WHAT TO DO
Below this line is a set of entries; quote exactly the lines from the line that contains "### Testing & Isolation" to the line that contains "and robust testing*", both lines included.
[[ DATA EXTRACT open ]]
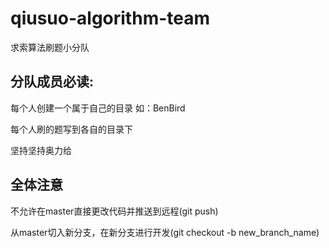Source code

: # qiusuo-algorithm-team
求索算法刷题小分队

## 分队成员必读:

每个人创建一个属于自己的目录 如：BenBird

每个人刷的题写到各自的目录下

坚持坚持奥力给

## 全体注意

不允许在master直接更改代码并推送到远程(git push)

从master切入新分支，在新分支进行开发(git checkout -b new_branch_name)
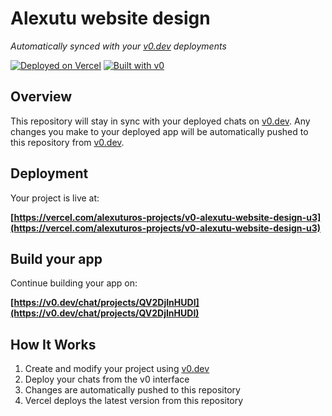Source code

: # Alexutu website design

*Automatically synced with your [v0.dev](https://v0.dev) deployments*

[![Deployed on Vercel](https://img.shields.io/badge/Deployed%20on-Vercel-black?style=for-the-badge&logo=vercel)](https://vercel.com/alexuturos-projects/v0-alexutu-website-design-u3)
[![Built with v0](https://img.shields.io/badge/Built%20with-v0.dev-black?style=for-the-badge)](https://v0.dev/chat/projects/QV2DjInHUDI)

## Overview

This repository will stay in sync with your deployed chats on [v0.dev](https://v0.dev).
Any changes you make to your deployed app will be automatically pushed to this repository from [v0.dev](https://v0.dev).

## Deployment

Your project is live at:

**[https://vercel.com/alexuturos-projects/v0-alexutu-website-design-u3](https://vercel.com/alexuturos-projects/v0-alexutu-website-design-u3)**

## Build your app

Continue building your app on:

**[https://v0.dev/chat/projects/QV2DjInHUDI](https://v0.dev/chat/projects/QV2DjInHUDI)**

## How It Works

1. Create and modify your project using [v0.dev](https://v0.dev)
2. Deploy your chats from the v0 interface
3. Changes are automatically pushed to this repository
4. Vercel deploys the latest version from this repository
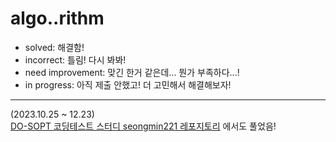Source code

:# algo..rithm

- solved: 해결함!
- incorrect: 틀림! 다시 봐봐!
- need improvement: 맞긴 한거 같은데... 뭔가 부족하다...!
- in progress: 아직 제출 안했고! 더 고민해서 해결해보자!

---

(2023.10.25 ~ 12.23)<br>
[DO-SOPT 코딩테스트 스터디 seongmin221 레포지토리](https://github.com/seongmin221/CodingTestStudy) 에서도 풀었음!
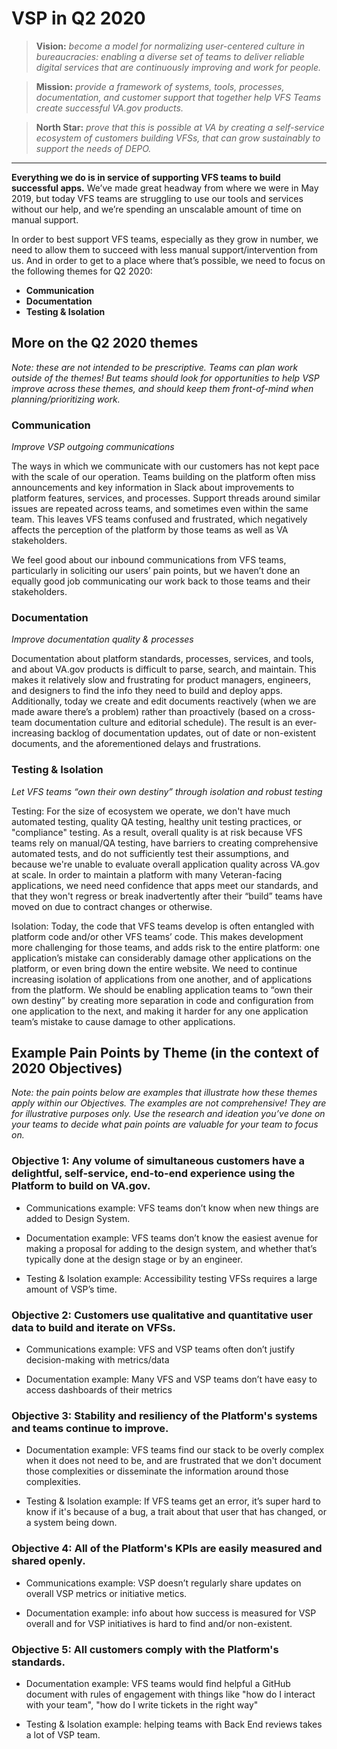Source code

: # VSP in Q2 2020

> **Vision:** *become a model for normalizing user-centered culture in bureaucracies: enabling a diverse set of teams to deliver reliable digital services that are continuously improving and work for people.*

> **Mission:** *provide a framework of systems, tools, processes, documentation, and customer support that together help VFS Teams create successful VA.gov products.*

> **North Star:** *prove that this is possible at VA by creating a self-service ecosystem of customers building VFSs, that can grow sustainably to support the needs of DEPO.*

---

**Everything we do is in service of supporting VFS teams to build successful apps.** We’ve made great headway from where we were in May 2019, but today VFS teams are struggling to use our tools and services without our help, and we’re spending an unscalable amount of time on manual support.

In order to best support VFS teams, especially as they grow in number, we need to allow them to succeed with less manual support/intervention from us. And in order to get to a place where that’s possible, we need to focus on the following themes for Q2 2020:

- **Communication**
- **Documentation**
- **Testing & Isolation**

## More on the Q2 2020 themes

*Note: these are not intended to be prescriptive. Teams can plan work outside of the themes! But teams should look for opportunities to help VSP improve across these themes, and should  keep them front-of-mind when planning/prioritizing work.*

### Communication
*Improve VSP outgoing communications*

The ways in which we communicate with our customers has not kept pace with the scale of our operation. Teams building on the platform often miss announcements and key information in Slack about improvements to platform features, services, and processes. Support threads around similar issues are repeated across teams, and sometimes even within the same team. This leaves VFS teams confused and frustrated, which negatively affects the perception of the platform by those teams as well as VA stakeholders.

We feel good about our inbound communications from VFS teams, particularly in soliciting our users’ pain points, but we haven’t done an equally good job communicating our work back to those teams and their stakeholders.

### Documentation
*Improve documentation quality & processes*

Documentation about platform standards, processes, services, and tools, and about VA.gov products is difficult to parse, search, and maintain. This makes it relatively slow and frustrating for product managers, engineers, and designers to find the info they need to build and deploy apps. Additionally, today we create and edit documents reactively (when we are made aware there’s a problem) rather than proactively (based on a cross-team documentation culture and editorial schedule). The result is an ever-increasing backlog of documentation updates, out of date or non-existent documents, and the aforementioned delays and frustrations.

### Testing & Isolation
*Let VFS teams “own their own destiny” through isolation and robust testing*

Testing: For the size of ecosystem we operate, we don't have much automated testing, quality QA testing, healthy unit testing practices, or "compliance" testing. As a result, overall quality is at risk because VFS teams rely on manual/QA testing, have barriers to creating comprehensive automated tests, and do not sufficiently test their assumptions, and because we're unable to evaluate overall application quality across VA.gov at scale. In order to maintain a platform with many Veteran-facing applications, we need need confidence that apps meet our standards, and that they won't regress or break inadvertently after their “build” teams have moved on due to contract changes or otherwise.

Isolation: Today, the code that VFS teams develop is often entangled with platform code and/or other VFS teams’ code. This makes development more challenging for those teams, and adds risk to the entire platform: one application’s mistake can considerably damage other applications on the platform, or even bring down the entire website. We need to continue increasing isolation of applications from one another, and of applications from the platform. We should be enabling application teams to “own their own destiny” by creating more separation in code and configuration from one application to the next, and making it harder for any one application team’s mistake to cause damage to other applications.

## Example Pain Points by Theme (in the context of 2020 Objectives)

*Note: the pain points below are examples that illustrate how these themes apply within our Objectives. The examples are not comprehensive! They are for illustrative purposes only. Use the research and ideation you’ve done on your teams to decide what pain points are valuable for your team to focus on.*

### Objective 1: Any volume of simultaneous customers have a delightful, self-service, end-to-end experience using the Platform to build on VA.gov.

- Communications example: VFS teams don’t know when new things are added to Design System.

- Documentation example: VFS teams don’t know the easiest avenue for making a proposal for adding to the design system, and whether that’s typically done at the design stage or by an engineer.

-  Testing & Isolation example: Accessibility testing VFSs requires a large amount of VSP’s time.

### Objective 2: Customers use qualitative and quantitative user data to build and iterate on VFSs.

- Communications example: VFS and VSP teams often don’t justify decision-making with metrics/data

- Documentation example: Many VFS and VSP teams don’t have easy to access dashboards of their metrics

### Objective 3: Stability and resiliency of the Platform's systems and teams continue to improve.	

- Documentation example: VFS teams find our stack to be overly complex when it does not need to be, and are frustrated that we don't document those complexities or disseminate the information around those complexities.

- Testing & Isolation example: If VFS teams get an error, it’s super hard to know if it's because of a bug, a trait about that user that has changed, or a system being down.

### Objective 4: All of the Platform's KPIs are easily measured and shared openly.	

- Communications example: VSP doesn’t regularly share updates on overall VSP metrics or initiative metics.

- Documentation example: info about how success is measured for VSP overall and for VSP initiatives is hard to find and/or non-existent.

### Objective 5: All customers comply with the Platform's standards.

- Documentation example: VFS teams would find helpful a GitHub document with rules of engagement with things like "how do I interact with your team", "how do I write tickets in the right way"

- Testing & Isolation example: helping teams with Back End reviews takes a lot of VSP team. 
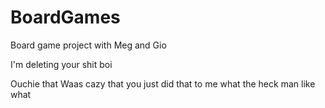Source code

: # BoardGames
 Board game project with Meg and Gio 


I'm deleting your shit boi


Ouchie that Waas cazy that you just did that to me what the heck man like what 
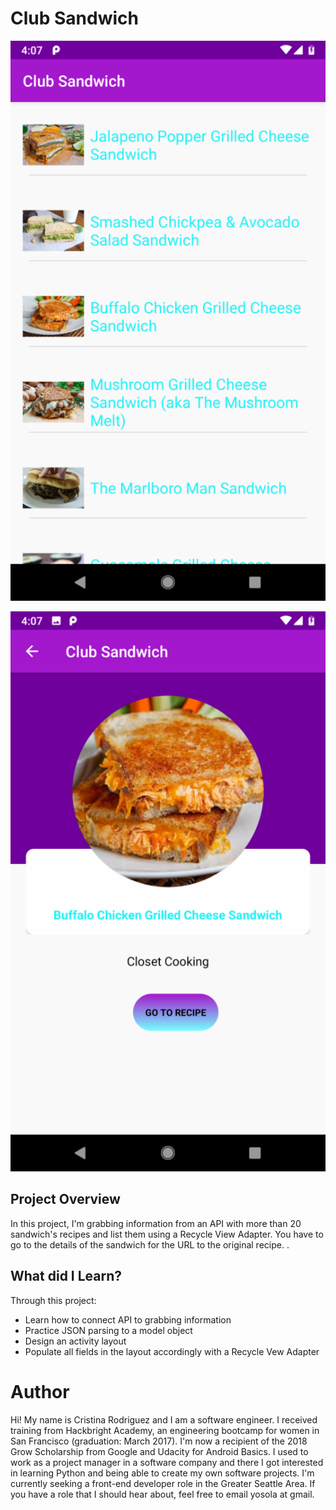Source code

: # Club Sandwich 

![Image of Screenshot 1](https://raw.githubusercontent.com/Yosolita1978/ClubSandwich/master/app/src/main/res/drawable-mdpi/screenshot_20181112_160712.png)

![Image of Screenshot 2](https://raw.githubusercontent.com/Yosolita1978/ClubSandwich/master/app/src/main/res/drawable-mdpi/screenshot_20181112_160721.png)

## Project Overview
In this project, I'm grabbing information from an API with more than 20 sandwich's recipes and list them using a Recycle View Adapter. You have to go to the details of the sandwich for the URL to the original recipe. .

## What did I Learn?
Through this project:
- Learn how to connect API to grabbing information
- Practice JSON parsing to a model object
- Design an activity layout
- Populate all fields in the layout accordingly with a Recycle Vew Adapter

# Author
Hi! My name is Cristina Rodriguez and I am a software engineer. I received training from Hackbright Academy, an engineering bootcamp for women in San Francisco (graduation: March 2017). I'm now a recipient of the 2018 Grow Scholarship from Google and Udacity for Android Basics. I used to work as a project manager in a software company and there I got interested in learning Python and being able to create my own software projects. I'm currently seeking a front-end developer role in the Greater Seattle Area. If you have a role that I should hear about, feel free to email yosola at gmail.
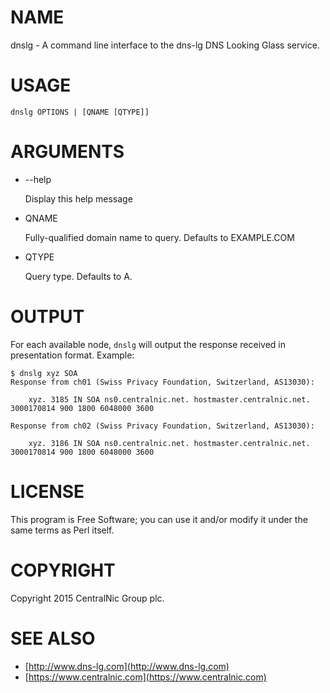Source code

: # NAME

dnslg - A command line interface to the dns-lg DNS Looking Glass service.

# USAGE

    dnslg OPTIONS | [QNAME [QTYPE]]

# ARGUMENTS

- --help

    Display this help message

- QNAME

    Fully-qualified domain name to query. Defaults to EXAMPLE.COM

- QTYPE

    Query type. Defaults to A.

# OUTPUT

For each available node, `dnslg` will output the response received in presentation format. Example:

    $ dnslg xyz SOA
    Response from ch01 (Swiss Privacy Foundation, Switzerland, AS13030):

        xyz. 3185 IN SOA ns0.centralnic.net. hostmaster.centralnic.net. 3000170814 900 1800 6048000 3600

    Response from ch02 (Swiss Privacy Foundation, Switzerland, AS13030):

        xyz. 3186 IN SOA ns0.centralnic.net. hostmaster.centralnic.net. 3000170814 900 1800 6048000 3600

# LICENSE

This program is Free Software; you can use it and/or modify it under the same terms as Perl itself.

# COPYRIGHT

Copyright 2015 CentralNic Group plc.

# SEE ALSO

- [http://www.dns-lg.com](http://www.dns-lg.com)
- [https://www.centralnic.com](https://www.centralnic.com)
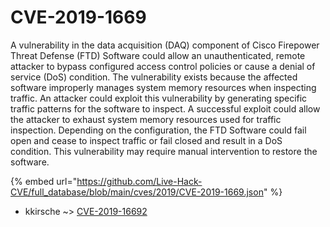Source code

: # CVE-2019-1669

A vulnerability in the data acquisition (DAQ) component of Cisco Firepower Threat Defense (FTD) Software could allow an unauthenticated, remote attacker to bypass configured access control policies or cause a denial of service (DoS) condition. The vulnerability exists because the affected software improperly manages system memory resources when inspecting traffic. An attacker could exploit this vulnerability by generating specific traffic patterns for the software to inspect. A successful exploit could allow the attacker to exhaust system memory resources used for traffic inspection. Depending on the configuration, the FTD Software could fail open and cease to inspect traffic or fail closed and result in a DoS condition. This vulnerability may require manual intervention to restore the software.

{% embed url="https://github.com/Live-Hack-CVE/full_database/blob/main/cves/2019/CVE-2019-1669.json" %}


* kkirsche ~> [CVE-2019-16692](https://www.alice-snow.ru/2019/database/cve-2019-1669/cve-2019-16692-kkirsche)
[[ DATA EXTRACT closed ]]
ANSWER
### Testing & Isolation
*Let VFS teams “own their own destiny” through isolation and robust testing*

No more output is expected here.